• Data for the task:
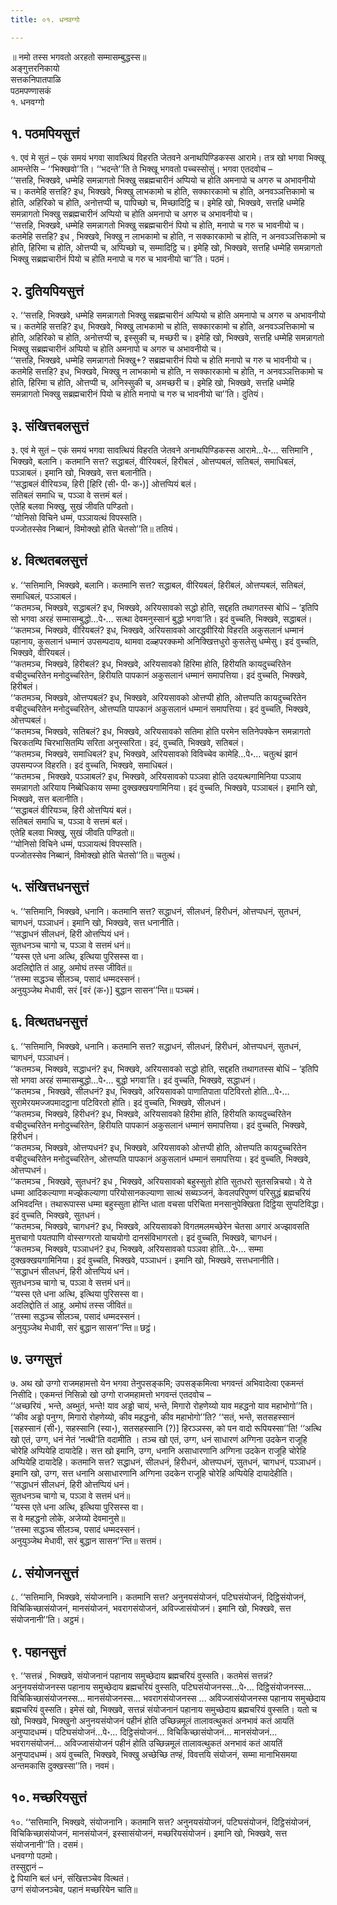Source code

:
```yaml
---
title: ०१. धनवग्गो

---
```

॥ नमो तस्स भगवतो अरहतो सम्मासम्बुद्धस्स॥  
अङ्गुत्तरनिकायो  
सत्तकनिपातपाळि  
पठमपण्णासकं  
१. धनवग्गो  


## १. पठमपियसुत्तं

१. एवं मे सुतं – एकं समयं भगवा सावत्थियं विहरति जेतवने अनाथपिण्डिकस्स आरामे। तत्र खो भगवा भिक्खू आमन्तेसि – ‘‘भिक्खवो’’ति। ‘‘भदन्ते’’ति ते भिक्खू भगवतो पच्चस्सोसुं। भगवा एतदवोच –  
‘‘सत्तहि, भिक्खवे, धम्मेहि समन्नागतो भिक्खु सब्रह्मचारीनं अप्पियो च होति अमनापो च अगरु च अभावनीयो च। कतमेहि सत्तहि? इध, भिक्खवे, भिक्खु लाभकामो च होति, सक्कारकामो च होति, अनवञ्ञत्तिकामो च होति, अहिरिको च होति, अनोत्तप्पी च, पापिच्छो च, मिच्छादिट्ठि च। इमेहि खो, भिक्खवे, सत्तहि धम्मेहि समन्नागतो भिक्खु सब्रह्मचारीनं अप्पियो च होति अमनापो च अगरु च अभावनीयो च।  
‘‘सत्तहि, भिक्खवे, धम्मेहि समन्नागतो भिक्खु सब्रह्मचारीनं पियो च होति, मनापो च गरु च भावनीयो च। कतमेहि सत्तहि? इध , भिक्खवे, भिक्खु न लाभकामो च होति, न सक्कारकामो च होति, न अनवञ्ञत्तिकामो च होति, हिरिमा च होति, ओत्तप्पी च, अप्पिच्छो च, सम्मादिट्ठि च। इमेहि खो, भिक्खवे, सत्तहि धम्मेहि समन्नागतो भिक्खु सब्रह्मचारीनं पियो च होति मनापो च गरु च भावनीयो चा’’ति। पठमं।  


## २. दुतियपियसुत्तं

२. ‘‘सत्तहि, भिक्खवे, धम्मेहि समन्नागतो भिक्खु सब्रह्मचारीनं अप्पियो च होति अमनापो च अगरु च अभावनीयो च। कतमेहि सत्तहि? इध, भिक्खवे, भिक्खु लाभकामो च होति, सक्कारकामो च होति, अनवञ्ञत्तिकामो च होति, अहिरिको च होति, अनोत्तप्पी च, इस्सुकी च, मच्छरी च। इमेहि खो, भिक्खवे, सत्तहि धम्मेहि समन्नागतो भिक्खु सब्रह्मचारीनं अप्पियो च होति अमनापो च अगरु च अभावनीयो च।  
‘‘सत्तहि, भिक्खवे, धम्मेहि समन्नागतो भिक्खु+? सब्रह्मचारीनं पियो च होति मनापो च गरु च भावनीयो च। कतमेहि सत्तहि? इध, भिक्खवे, भिक्खु न लाभकामो च होति, न सक्कारकामो च होति, न अनवञ्ञत्तिकामो च होति, हिरिमा च होति, ओत्तप्पी च, अनिस्सुकी च, अमच्छरी च। इमेहि खो, भिक्खवे, सत्तहि धम्मेहि समन्नागतो भिक्खु सब्रह्मचारीनं पियो च होति मनापो च गरु च भावनीयो चा’’ति। दुतियं।  


## ३. संखित्तबलसुत्तं

३. एवं मे सुतं – एकं समयं भगवा सावत्थियं विहरति जेतवने अनाथपिण्डिकस्स आरामे…पे॰… सत्तिमानि , भिक्खवे, बलानि। कतमानि सत्त? सद्धाबलं, वीरियबलं, हिरीबलं , ओत्तप्पबलं, सतिबलं, समाधिबलं, पञ्ञाबलं। इमानि खो, भिक्खवे, सत्त बलानीति।  
‘‘सद्धाबलं वीरियञ्च, हिरी [हिरि (सी॰ पी॰ क॰)] ओत्तप्पियं बलं।  
सतिबलं समाधि च, पञ्ञा वे सत्तमं बलं।  
एतेहि बलवा भिक्खु, सुखं जीवति पण्डितो।  
‘‘योनिसो विचिने धम्मं, पञ्ञायत्थं विपस्सति।  
पज्जोतस्सेव निब्बानं, विमोक्खो होति चेतसो’’ति॥ ततियं।  


## ४. वित्थतबलसुत्तं

४. ‘‘सत्तिमानि, भिक्खवे, बलानि। कतमानि सत्त? सद्धाबल, वीरियबलं, हिरीबलं, ओत्तप्पबलं, सतिबलं, समाधिबलं, पञ्ञाबलं।  
‘‘कतमञ्च, भिक्खवे, सद्धाबलं? इध, भिक्खवे, अरियसावको सद्धो होति, सद्दहति तथागतस्स बोधिं – ‘इतिपि सो भगवा अरहं सम्मासम्बुद्धो…पे॰… सत्था देवमनुस्सानं बुद्धो भगवा’ति। इदं वुच्चति, भिक्खवे, सद्धाबलं।  
‘‘कतमञ्च, भिक्खवे, वीरियबलं? इध, भिक्खवे, अरियसावको आरद्धवीरियो विहरति अकुसलानं धम्मानं पहानाय, कुसलानं धम्मानं उपसम्पदाय, थामवा दळ्हपरक्कमो अनिक्खित्तधुरो कुसलेसु धम्मेसु। इदं वुच्चति, भिक्खवे, वीरियबलं।  
‘‘कतमञ्च, भिक्खवे, हिरीबलं? इध, भिक्खवे, अरियसावको हिरिमा होति, हिरीयति कायदुच्चरितेन वचीदुच्चरितेन मनोदुच्चरितेन, हिरीयति पापकानं अकुसलानं धम्मानं समापत्तिया। इदं वुच्चति, भिक्खवे, हिरीबलं।  
‘‘कतमञ्च, भिक्खवे, ओत्तप्पबलं? इध, भिक्खवे, अरियसावको ओत्तप्पी होति, ओत्तप्पति कायदुच्चरितेन वचीदुच्चरितेन मनोदुच्चरितेन, ओत्तप्पति पापकानं अकुसलानं धम्मानं समापत्तिया। इदं वुच्चति, भिक्खवे, ओत्तप्पबलं।  
‘‘कतमञ्च, भिक्खवे, सतिबलं? इध, भिक्खवे, अरियसावको सतिमा होति परमेन सतिनेपक्केन समन्नागतो चिरकतम्पि चिरभासितम्पि सरिता अनुस्सरिता। इदं, वुच्चति, भिक्खवे, सतिबलं।  
‘‘कतमञ्च, भिक्खवे, समाधिबलं? इध, भिक्खवे, अरियसावको विविच्चेव कामेहि…पे॰… चतुत्थं झानं उपसम्पज्ज विहरति। इदं वुच्चति, भिक्खवे, समाधिबलं।  
‘‘कतमञ्च , भिक्खवे, पञ्ञाबलं? इध, भिक्खवे, अरियसावको पञ्ञवा होति उदयत्थगामिनिया पञ्ञाय समन्नागतो अरियाय निब्बेधिकाय सम्मा दुक्खक्खयगामिनिया। इदं वुच्चति, भिक्खवे, पञ्ञाबलं। इमानि खो, भिक्खवे, सत्त बलानीति।  
‘‘सद्धाबलं वीरियञ्च, हिरी ओत्तप्पियं बलं।  
सतिबलं समाधि च, पञ्ञा वे सत्तमं बलं।  
एतेहि बलवा भिक्खु, सुखं जीवति पण्डितो॥  
‘‘योनिसो विचिने धम्मं, पञ्ञायत्थं विपस्सति।  
पज्जोतस्सेव निब्बानं, विमोक्खो होति चेतसो’’ति॥ चतुत्थं।  


## ५. संखित्तधनसुत्तं

५. ‘‘सत्तिमानि, भिक्खवे, धनानि। कतमानि सत्त? सद्धाधनं, सीलधनं, हिरीधनं, ओत्तप्पधनं, सुतधनं, चागधनं, पञ्ञाधनं। इमानि खो, भिक्खवे, सत्त धनानीति।  
‘‘सद्धाधनं सीलधनं, हिरी ओत्तप्पियं धनं।  
सुतधनञ्च चागो च, पञ्ञा वे सत्तमं धनं॥  
‘‘यस्स एते धना अत्थि, इत्थिया पुरिसस्स वा।  
अदलिद्दोति तं आहु, अमोघं तस्स जीवितं॥  
‘‘तस्मा सद्धञ्च सीलञ्च, पसादं धम्मदस्सनं।  
अनुयुञ्जेथ मेधावी, सरं [वरं (क॰)] बुद्धान सासन’’न्ति॥ पञ्चमं।  


## ६. वित्थतधनसुत्तं

६. ‘‘सत्तिमानि, भिक्खवे, धनानि। कतमानि सत्त? सद्धाधनं, सीलधनं, हिरीधनं, ओत्तप्पधनं, सुतधनं, चागधनं, पञ्ञाधनं।  
‘‘कतमञ्च, भिक्खवे, सद्धाधनं? इध, भिक्खवे, अरियसावको सद्धो होति, सद्दहति तथागतस्स बोधिं – ‘इतिपि सो भगवा अरहं सम्मासम्बुद्धो…पे॰… बुद्धो भगवा’ति। इदं वुच्चति, भिक्खवे, सद्धाधनं।  
‘‘कतमञ्च , भिक्खवे, सीलधनं? इध, भिक्खवे, अरियसावको पाणातिपाता पटिविरतो होति…पे॰… सुरामेरयमज्जपमादट्ठाना पटिविरतो होति। इदं वुच्चति, भिक्खवे, सीलधनं।  
‘‘कतमञ्च, भिक्खवे, हिरीधनं? इध, भिक्खवे, अरियसावको हिरीमा होति, हिरीयति कायदुच्चरितेन वचीदुच्चरितेन मनोदुच्चरितेन, हिरीयति पापकानं अकुसलानं धम्मानं समापत्तिया। इदं वुच्चति, भिक्खवे, हिरीधनं।  
‘‘कतमञ्च, भिक्खवे, ओत्तप्पधनं? इध, भिक्खवे, अरियसावको ओत्तप्पी होति, ओत्तप्पति कायदुच्चरितेन वचीदुच्चरितेन मनोदुच्चरितेन, ओत्तप्पति पापकानं अकुसलानं धम्मानं समापत्तिया। इदं वुच्चति, भिक्खवे, ओत्तप्पधनं।  
‘‘कतमञ्च , भिक्खवे, सुतधनं? इध , भिक्खवे, अरियसावको बहुस्सुतो होति सुतधरो सुतसन्निचयो। ये ते धम्मा आदिकल्याणा मज्झेकल्याणा परियोसानकल्याणा सात्थं सब्यञ्जनं, केवलपरिपुण्णं परिसुद्धं ब्रह्मचरियं अभिवदन्ति। तथारूपास्स धम्मा बहुस्सुता होन्ति धाता वचसा परिचिता मनसानुपेक्खिता दिट्ठिया सुप्पटिविद्धा। इदं वुच्चति, भिक्खवे, सुतधनं।  
‘‘कतमञ्च, भिक्खवे, चागधनं? इध, भिक्खवे, अरियसावको विगतमलमच्छेरेन चेतसा अगारं अज्झावसति मुत्तचागो पयतपाणि वोस्सग्गरतो याचयोगो दानसंविभागरतो। इदं वुच्चति, भिक्खवे, चागधनं।  
‘‘कतमञ्च, भिक्खवे, पञ्ञाधनं? इध, भिक्खवे, अरियसावको पञ्ञवा होति…पे॰… सम्मा दुक्खक्खयगामिनिया। इदं वुच्चति, भिक्खवे, पञ्ञाधनं। इमानि खो, भिक्खवे, सत्तधनानीति।  
‘‘सद्धाधनं सीलधनं, हिरी ओत्तप्पियं धनं।  
सुतधनञ्च चागो च, पञ्ञा वे सत्तमं धनं॥  
‘‘यस्स एते धना अत्थि, इत्थिया पुरिसस्स वा।  
अदलिद्दोति तं आहु, अमोघं तस्स जीवितं॥  
‘‘तस्मा सद्धञ्च सीलञ्च, पसादं धम्मदस्सनं।  
अनुयुञ्जेथ मेधावी, सरं बुद्धान सासन’’न्ति॥ छट्ठं।  


## ७. उग्गसुत्तं

७. अथ खो उग्गो राजमहामत्तो येन भगवा तेनुपसङ्कमि; उपसङ्कमित्वा भगवन्तं अभिवादेत्वा एकमन्तं निसीदि। एकमन्तं निसिन्नो खो उग्गो राजमहामत्तो भगवन्तं एतदवोच –  
‘‘अच्छरियं , भन्ते, अब्भुतं, भन्ते! याव अड्ढो चायं, भन्ते, मिगारो रोहणेय्यो याव महद्धनो याव महाभोगो’’ति। ‘‘कीव अड्ढो पनुग्ग, मिगारो रोहणेय्यो, कीव महद्धनो, कीव महाभोगो’’ति? ‘‘सतं, भन्ते, सतसहस्सानं [सहस्सानं (सी॰), सहस्सानि (स्या॰), सतसहस्सानि (?)] हिरञ्ञस्स, को पन वादो रूपियस्सा’’ति! ‘‘अत्थि खो एतं, उग्ग, धनं नेतं ‘नत्थी’ति वदामीति । तञ्च खो एतं, उग्ग, धनं साधारणं अग्गिना उदकेन राजूहि चोरेहि अप्पियेहि दायादेहि। सत्त खो इमानि, उग्ग, धनानि असाधारणानि अग्गिना उदकेन राजूहि चोरेहि अप्पियेहि दायादेहि। कतमानि सत्त? सद्धाधनं, सीलधनं, हिरीधनं, ओत्तप्पधनं, सुतधनं, चागधनं, पञ्ञाधनं। इमानि खो, उग्ग, सत्त धनानि असाधारणानि अग्गिना उदकेन राजूहि चोरेहि अप्पियेहि दायादेहीति।  
‘‘सद्धाधनं सीलधनं, हिरी ओत्तप्पियं धनं।  
सुतधनञ्च चागो च, पञ्ञा वे सत्तमं धनं॥  
‘‘यस्स एते धना अत्थि, इत्थिया पुरिसस्स वा।  
स वे महद्धनो लोके, अजेय्यो देवमानुसे॥  
‘‘तस्मा सद्धञ्च सीलञ्च, पसादं धम्मदस्सनं।  
अनुयुञ्जेथ मेधावी, सरं बुद्धान सासन’’न्ति॥ सत्तमं।  


## ८. संयोजनसुत्तं

८. ‘‘सत्तिमानि, भिक्खवे, संयोजनानि। कतमानि सत्त? अनुनयसंयोजनं, पटिघसंयोजनं, दिट्ठिसंयोजनं, विचिकिच्छासंयोजनं, मानसंयोजनं, भवरागसंयोजनं, अविज्जासंयोजनं। इमानि खो, भिक्खवे, सत्त संयोजनानी’’ति। अट्ठमं।  


## ९. पहानसुत्तं

९. ‘‘सत्तन्नं , भिक्खवे, संयोजनानं पहानाय समुच्छेदाय ब्रह्मचरियं वुस्सति। कतमेसं सत्तन्नं? अनुनयसंयोजनस्स पहानाय समुच्छेदाय ब्रह्मचरियं वुस्सति, पटिघसंयोजनस्स…पे॰… दिट्ठिसंयोजनस्स… विचिकिच्छासंयोजनस्स… मानसंयोजनस्स… भवरागसंयोजनस्स … अविज्जासंयोजनस्स पहानाय समुच्छेदाय ब्रह्मचरियं वुस्सति। इमेसं खो, भिक्खवे, सत्तन्नं संयोजनानं पहानाय समुच्छेदाय ब्रह्मचरियं वुस्सति। यतो च खो, भिक्खवे, भिक्खुनो अनुनयसंयोजनं पहीनं होति उच्छिन्नमूलं तालावत्थुकतं अनभावं कतं आयतिं अनुप्पादधम्मं। पटिघसंयोजनं…पे॰… दिट्ठिसंयोजनं… विचिकिच्छासंयोजनं… मानसंयोजनं… भवरागसंयोजनं… अविज्जासंयोजनं पहीनं होति उच्छिन्नमूलं तालावत्थुकतं अनभावं कतं आयतिं अनुप्पादधम्मं। अयं वुच्चति, भिक्खवे, भिक्खु अच्छेच्छि तण्हं, विवत्तयि संयोजनं, सम्मा मानाभिसमया अन्तमकासि दुक्खस्सा’’ति। नवमं।  


## १०. मच्छरियसुत्तं

१०. ‘‘सत्तिमानि, भिक्खवे, संयोजनानि। कतमानि सत्त? अनुनयसंयोजनं, पटिघसंयोजनं, दिट्ठिसंयोजनं, विचिकिच्छासंयोजनं, मानसंयोजनं, इस्सासंयोजनं, मच्छरियसंयोजनं। इमानि खो, भिक्खवे, सत्त संयोजनानी’’ति। दसमं।  
धनवग्गो पठमो।  
तस्सुद्दानं –  
द्वे पियानि बलं धनं, संखित्तञ्चेव वित्थतं।  
उग्गं संयोजनञ्चेव, पहानं मच्छरियेन चाति॥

• Task description:
Each line from the start of the entries to the line holding "१. एवं मे सुतं" is to be given again exactly, both ends included, and each picture is to be left out.

• Exercise output:
Source code

:
```yaml
---
title: ०१. धनवग्गो

---
```

॥ नमो तस्स भगवतो अरहतो सम्मासम्बुद्धस्स॥  
अङ्गुत्तरनिकायो  
सत्तकनिपातपाळि  
पठमपण्णासकं  
१. धनवग्गो  


## १. पठमपियसुत्तं

१. एवं मे सुतं – एकं समयं भगवा सावत्थियं विहरति जेतवने अनाथपिण्डिकस्स आरामे। तत्र खो भगवा भिक्खू आमन्तेसि – ‘‘भिक्खवो’’ति। ‘‘भदन्ते’’ति ते भिक्खू भगवतो पच्चस्सोसुं। भगवा एतदवोच –  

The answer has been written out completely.